In terms of weather, it’s served by a humid, subtropical climate, with the north experiencing more extreme weather conditions than the south. Temperatures average a mild 3 to 8 °C (37 to 46 °F) in winter, but can skyrocket to between 27 to 30 °C (81 to 86 °F) when summer hits. Large parts of the province lie in the path of wet monsoons, which pass from west to east along the Yangtze River basin. From April to June, the wet season lays claim to Hunan, drenching it in frequent downpours of heavy rain. July and August are considered uncomfortably humid, so the best time to visit the province is during autumn, as the temperature is cooler and the rainfall is lighter.
The heavy rainfall and humid climate may not be ideal holiday weather, but they’ve contributed to make Hunan the largest producer of rice in China! Along with this staple food, red and black tea is also grown in copious amounts on the foothills of the Xuefeng Mountains and Mount Mufu. Cities throughout Hunan are celebrated for their fine handicrafts, such as xiang embroidery in the provincial capital of Changsha, bamboo furniture in Yiyang, porcelain wares in Liling, and the world-renowned fireworks of Liuyang. Some of the pottery kilns in the cities of Yueyang and Xiangyin even date back as far as the Tang Dynasty (618–907)!
Yet this isn’t the province’s only historical claim to fame. The poet Qu Yuan was supposedly born somewhere in Hunan and drowned himself in the province’s Miluo River, which became the basis for the legend of the Dragon Boat Festival. Not only that, but the founding father of the People’s Republic of China, Mao Zedong, was born in Shaoshan, and a number of other famous politicians also hail from cities throughout the province.
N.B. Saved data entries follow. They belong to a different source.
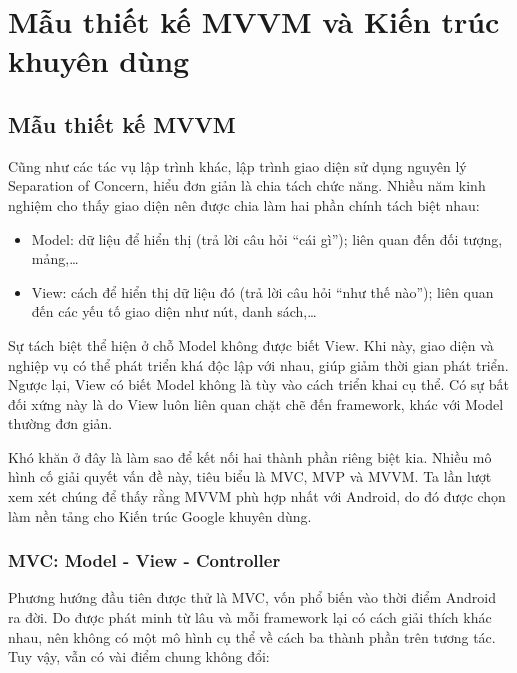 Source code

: \documentclass[../../thesis]{subfiles}
\begin{document}

\section{Mẫu thiết kế MVVM và Kiến trúc khuyên dùng}\label{sec:mvvm-app-arch}

\subsection{Mẫu thiết kế MVVM}\label{sec:mvvm}

Cũng như các tác vụ lập trình khác, lập trình giao diện sử dụng nguyên lý
Separation of Concern, hiểu đơn giản là chia tách chức năng. Nhiều năm kinh
nghiệm cho thấy giao diện nên được chia làm hai phần chính tách biệt nhau:

\begin{itemize}
    \item
        Model: dữ liệu để hiển thị (trả lời câu hỏi ``cái gì''); liên quan đến
        đối tượng, mảng,\ldots
    \item
        View: cách để hiển thị dữ liệu đó (trả lời câu hỏi ``như thế nào'');
        liên quan đến các yếu tố giao diện như nút, danh sách,\ldots
\end{itemize}

Sự tách biệt thể hiện ở chỗ Model không được biết View. Khi này, giao diện và
nghiệp vụ có thể phát triển khá độc lập với nhau, giúp giảm thời gian phát
triển. Ngược lại, View có biết Model không là tùy vào cách triển khai cụ thể. Có
sự bất đối xứng này là do View luôn liên quan chặt chẽ đến framework, khác với
Model thường đơn giản.

Khó khăn ở đây là làm sao để kết nối hai thành phần riêng biệt kia. Nhiều mô
hình cố giải quyết vấn đề này, tiêu biểu là MVC, MVP và MVVM. Ta lần lượt xem
xét chúng để thấy rằng MVVM phù hợp nhất với Android, do đó được chọn làm nền
tảng cho Kiến trúc Google khuyên dùng.

\subsubsection{MVC: Model - View - Controller}

Phương hướng đầu tiên được thử là MVC, vốn phổ biến vào thời điểm Android ra
đời. Do được phát minh từ lâu và mỗi framework lại có cách giải thích khác nhau,
nên không có một mô hình cụ thể về cách ba thành phần trên tương tác. Tuy vậy,
vẫn có vài điểm chung không đổi:
\end{document}
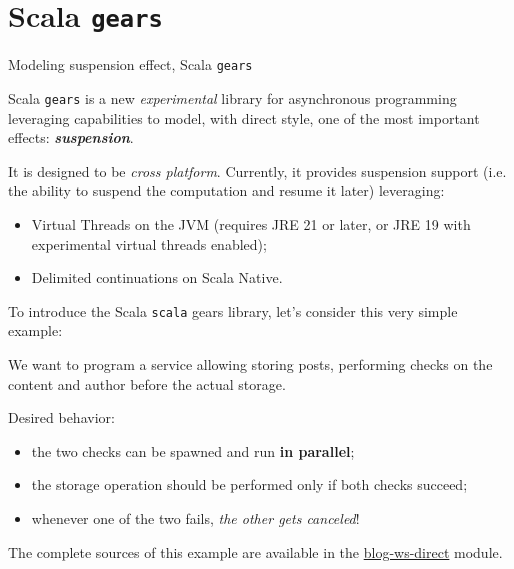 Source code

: \documentclass[aspectratio=1610,xcolor=dvipsnames]{beamer}
\begin{document}
\section{Scala \texttt{gears}}
\begin{frame}{Modeling suspension effect, Scala \texttt{gears} \cite{gears}}
  \begin{block}{}
    Scala \texttt{gears} is a new \textit{experimental} library for asynchronous programming leveraging capabilities to model, with direct style, one of the most important effects: \textbf{\textit{suspension}}.
  \end{block}
  It is designed to be \emph{cross platform}. Currently, it provides suspension support (i.e. the ability to suspend the computation and resume it later) leveraging:
  \begin{itemize}
    \item Virtual Threads on the JVM (requires JRE 21 or later, or JRE 19 with experimental virtual threads enabled);
    \item Delimited continuations on Scala Native.
  \end{itemize}
\end{frame}
%
\begin{frame}
  To introduce the Scala \texttt{scala} gears library, let's consider this very simple example:
  \begin{example}[1]
    We want to program a service allowing storing posts, performing checks on the content and author before the actual storage.
  \end{example}
  Desired behavior:
  \begin{itemize}
    \item the two checks can be spawned and run \textbf{in parallel};
    \item the storage operation should be performed only if both checks succeed;
    \item whenever one of the two fails, \emph{the other gets canceled}!
  \end{itemize}
  \vspace*{0.5cm}
  \footnotesize
  The complete sources of this example are available in the \href{https://github.com/tassiLuca/direct-style-experiments/tree/master/blog-ws-direct}{blog-ws-direct} module.
\end{frame}
%
\end{document}
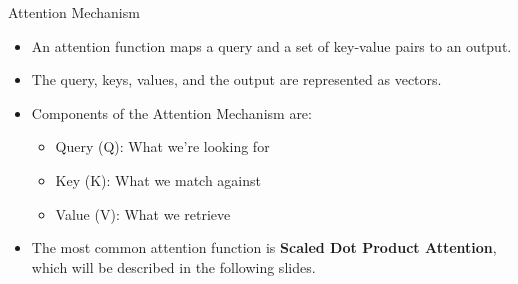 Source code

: \documentclass[serif, aspectratio=169]{beamer}
\begin{document}
\begin{frame}{Attention Mechanism}
	\begin{itemize}
		\item An attention function maps a query and a set of key-value pairs to an output.
		\item The query, keys, values, and the output are represented as vectors.
		\item Components of the Attention Mechanism are:
		    \begin{itemize}
			\item Query (Q): What we're looking for
			\item Key (K): What we match against
			\item Value (V): What we retrieve
			\end{itemize}
		\item The most common attention function is \textbf{Scaled Dot Product Attention}, which will be described in the following slides.
	\end{itemize}
\end{frame}
\end{document}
Although Hunan is largely dominated by the Han ethnic group, there are also significant constituencies of Miao, Tujia, Dong, and Yao people. This adds to the delicate tapestry of cultures that can be found throughout the province, from the vibrant silver jewellery of the Miao people to the wooden splendour of the many Dong drum towers. There is even a well-known smattering of Uyghur people living in Taoyuan County. They have become something of a national curiosity since, unlike other Uyghurs, they have embraced Han Chinese customs and regularly eat pork, which is in violation of their Muslim faith.
So what does Hunan province have to offer you? If you’re a firm nature lover, you won’t want to miss Dongting Lake, the second largest freshwater lake in China; Wulingyuan Scenic Area, the mountain range that served as the inspiration for the blockbuster movie Avatar; and Mount Heng, one of the Five Great Mountains of China.
For the history buff, there are plenty of ancient and modern sites to keep your curiosity at bay. The Mawangdui Tomb Complex, a collection of tombs dating back over 2,000 years ago, and the Confucian Yuelu Academy are arguably the most intriguing, while Fenghuang Ancient Town and Yueyang Tower are undoubtedly the most beautiful. However, any trip to Hunan simply wouldn’t be complete without visiting Shaoshan, the birthplace of Chairman Mao. Once your hunger for nature and history has been satisfied, be sure to indulge in a few of the province’s famous signature dishes. Hunan-style cuisine is listed as one of the Eight Great Culinary Traditions of Chinese Cooking. With its distinctive spiciness and sour tang, it’s sure to tickle your taste-buds and keep you wanting more!